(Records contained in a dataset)
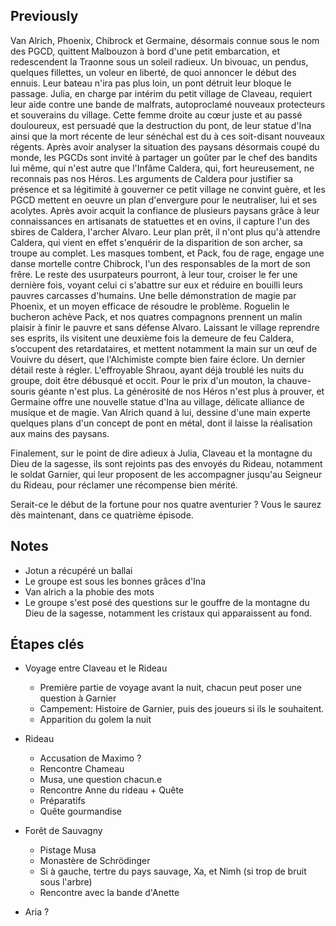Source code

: ## Previously

Van Alrich, Phoenix, Chibrock et Germaine, désormais connue sous le nom des PGCD, quittent Malbouzon à bord d'une petit embarcation, et redescendent la Traonne sous un soleil radieux.
Un bivouac, un pendus, quelques fillettes, un voleur en liberté, de quoi annoncer le début des ennuis. Leur bateau n'ira pas plus loin, un pont détruit leur bloque le passage.
Julia, en charge par intérim du petit village de Claveau, requiert leur aide contre une bande de malfrats, autoproclamé nouveaux protecteurs et souverains du village. 
Cette femme droite au cœur juste et au passé douloureux, est persuadé que la destruction du pont, de leur statue d'Ina ainsi que la mort récente de leur sénéchal est du à ces soit-disant nouveaux régents.
Après avoir analyser la situation des paysans désormais coupé du monde, les PGCDs sont invité à partager un goûter par le chef des bandits lui même, qui n'est autre que l'Infâme Caldera, qui, fort heureusement, ne reconnais pas nos Héros.
Les arguments de Caldera pour justifier sa présence et sa légitimité à gouverner ce petit village ne convint guère, et les PGCD mettent en oeuvre un plan d'envergure pour le neutraliser, lui et ses acolytes. Après avoir acquit la confiance de plusieurs paysans grâce à leur connaissances en artisanats de statuettes et en ovins, il capture l'un des sbires de Caldera, l'archer Alvaro.
Leur plan prêt, il n'ont plus qu'à attendre Caldera, qui vient en effet s'enquérir de la disparition de son archer, sa troupe au complet. Les masques tombent, et Pack, fou de rage, engage une danse mortelle contre Chibrock, l'un des responsables de la mort de son frêre.
Le reste des usurpateurs pourront, à leur tour, croiser le fer une dernière fois, voyant celui ci s'abattre sur eux et réduire en bouilli leurs pauvres carcasses d'humains. Une belle démonstration de magie par Phoenix, et un moyen efficace de résoudre le problème.
Roguelin le bucheron achève Pack, et nos quatres compagnons prennent un malin plaisir à finir le pauvre et sans défense Alvaro.
Laissant le village reprendre ses esprits, ils visitent une deuxième fois la demeure de feu Caldera, s’occupent des retardataires, et mettent notamment la main sur un œuf de Vouivre du désert, que l'Alchimiste compte bien faire éclore.
Un dernier détail reste à régler. L'effroyable Shraou, ayant déjà troublé les nuits du groupe, doit être débusqué et occit. Pour le prix d'un mouton, la chauve-souris géante n'est plus.
La générosité de nos Héros n'est plus à prouver, et Germaine offre une nouvelle statue d'Ina au village, délicate alliance de musique et de magie. Van Alrich quand à lui, dessine d'une main experte quelques plans d'un concept de pont en métal, dont il laisse la réalisation aux mains des paysans.

Finalement, sur le point de dire adieux à Julia, Claveau et la montagne du Dieu de la sagesse, ils sont rejoints pas des envoyés du Rideau, notamment le soldat Garnier, qui leur proposent de les accompagner jusqu'au Seigneur du Rideau, pour réclamer une récompense bien mérité.

Serait-ce le début de la fortune pour nos quatre aventurier ? Vous le saurez dès maintenant, dans ce quatrième épisode.

## Notes

- Jotun a récupéré un ballai
- Le groupe est sous les bonnes grâces d'Ina
- Van alrich a la phobie des mots
- Le groupe s'est posé des questions sur le gouffre de la montagne du Dieu de la sagesse, notamment les cristaux qui apparaissent au fond.

## Étapes clés

- Voyage entre Claveau et le Rideau
    - Première partie de voyage avant la nuit, chacun peut poser une question à Garnier
    - Campement: Histoire de Garnier, puis des joueurs si ils le souhaitent.
    - Apparition du golem la nuit

- Rideau
    - Accusation de Maximo ?
    - Rencontre Chameau
    - Musa, une question chacun.e
    - Rencontre Anne du rideau + Quête
    - Préparatifs
    - Quête gourmandise

- Forêt de Sauvagny
    - Pistage Musa
    - Monastère de Schrödinger
    - Si à gauche, tertre du pays sauvage, Xa, et Nimh (si trop de bruit sous l'arbre)
    - Rencontre avec la bande d'Anette

- Aria ?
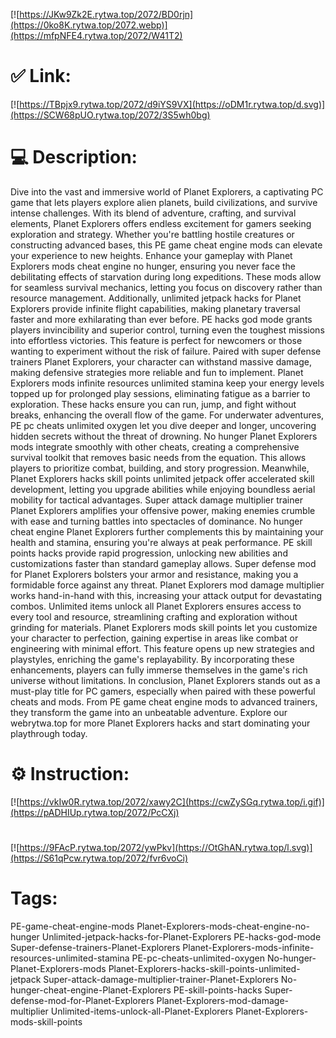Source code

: [![https://JKw9Zk2E.rytwa.top/2072/BD0rjn](https://0ko8K.rytwa.top/2072.webp)](https://mfpNFE4.rytwa.top/2072/W41T2)
# ✅ Link:
[![https://TBpjx9.rytwa.top/2072/d9iYS9VX](https://oDM1r.rytwa.top/d.svg)](https://SCW68pUO.rytwa.top/2072/3S5wh0bg)
# 💻 Description:
Dive into the vast and immersive world of Planet Explorers, a captivating PC game that lets players explore alien planets, build civilizations, and survive intense challenges. With its blend of adventure, crafting, and survival elements, Planet Explorers offers endless excitement for gamers seeking exploration and strategy. Whether you're battling hostile creatures or constructing advanced bases, this PE game cheat engine mods can elevate your experience to new heights.
Enhance your gameplay with Planet Explorers mods cheat engine no hunger, ensuring you never face the debilitating effects of starvation during long expeditions. These mods allow for seamless survival mechanics, letting you focus on discovery rather than resource management. Additionally, unlimited jetpack hacks for Planet Explorers provide infinite flight capabilities, making planetary traversal faster and more exhilarating than ever before.
PE hacks god mode grants players invincibility and superior control, turning even the toughest missions into effortless victories. This feature is perfect for newcomers or those wanting to experiment without the risk of failure. Paired with super defense trainers Planet Explorers, your character can withstand massive damage, making defensive strategies more reliable and fun to implement.
Planet Explorers mods infinite resources unlimited stamina keep your energy levels topped up for prolonged play sessions, eliminating fatigue as a barrier to exploration. These hacks ensure you can run, jump, and fight without breaks, enhancing the overall flow of the game. For underwater adventures, PE pc cheats unlimited oxygen let you dive deeper and longer, uncovering hidden secrets without the threat of drowning.
No hunger Planet Explorers mods integrate smoothly with other cheats, creating a comprehensive survival toolkit that removes basic needs from the equation. This allows players to prioritize combat, building, and story progression. Meanwhile, Planet Explorers hacks skill points unlimited jetpack offer accelerated skill development, letting you upgrade abilities while enjoying boundless aerial mobility for tactical advantages.
Super attack damage multiplier trainer Planet Explorers amplifies your offensive power, making enemies crumble with ease and turning battles into spectacles of dominance. No hunger cheat engine Planet Explorers further complements this by maintaining your health and stamina, ensuring you're always at peak performance. PE skill points hacks provide rapid progression, unlocking new abilities and customizations faster than standard gameplay allows.
Super defense mod for Planet Explorers bolsters your armor and resistance, making you a formidable force against any threat. Planet Explorers mod damage multiplier works hand-in-hand with this, increasing your attack output for devastating combos. Unlimited items unlock all Planet Explorers ensures access to every tool and resource, streamlining crafting and exploration without grinding for materials.
Planet Explorers mods skill points let you customize your character to perfection, gaining expertise in areas like combat or engineering with minimal effort. This feature opens up new strategies and playstyles, enriching the game's replayability. By incorporating these enhancements, players can fully immerse themselves in the game's rich universe without limitations.
In conclusion, Planet Explorers stands out as a must-play title for PC gamers, especially when paired with these powerful cheats and mods. From PE game cheat engine mods to advanced trainers, they transform the game into an unbeatable adventure. Explore our webrytwa.top for more Planet Explorers hacks and start dominating your playthrough today.

# ⚙️ Instruction:
[![https://vkIw0R.rytwa.top/2072/xawy2C](https://cwZySGq.rytwa.top/i.gif)](https://pADHIUp.rytwa.top/2072/PcCXj)
#
[![https://9FAcP.rytwa.top/2072/ywPkv](https://OtGhAN.rytwa.top/l.svg)](https://S61qPcw.rytwa.top/2072/fvr6voCi)
# Tags:
PE-game-cheat-engine-mods Planet-Explorers-mods-cheat-engine-no-hunger Unlimited-jetpack-hacks-for-Planet-Explorers PE-hacks-god-mode Super-defense-trainers-Planet-Explorers Planet-Explorers-mods-infinite-resources-unlimited-stamina PE-pc-cheats-unlimited-oxygen No-hunger-Planet-Explorers-mods Planet-Explorers-hacks-skill-points-unlimited-jetpack Super-attack-damage-multiplier-trainer-Planet-Explorers No-hunger-cheat-engine-Planet-Explorers PE-skill-points-hacks Super-defense-mod-for-Planet-Explorers Planet-Explorers-mod-damage-multiplier Unlimited-items-unlock-all-Planet-Explorers Planet-Explorers-mods-skill-points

» Task item: List every line above that contains the word "nouveaux".

» Solved exercise:
Julia, en charge par intérim du petit village de Claveau, requiert leur aide contre une bande de malfrats, autoproclamé nouveaux protecteurs et souverains du village. 
Cette femme droite au cœur juste et au passé douloureux, est persuadé que la destruction du pont, de leur statue d'Ina ainsi que la mort récente de leur sénéchal est du à ces soit-disant nouveaux régents.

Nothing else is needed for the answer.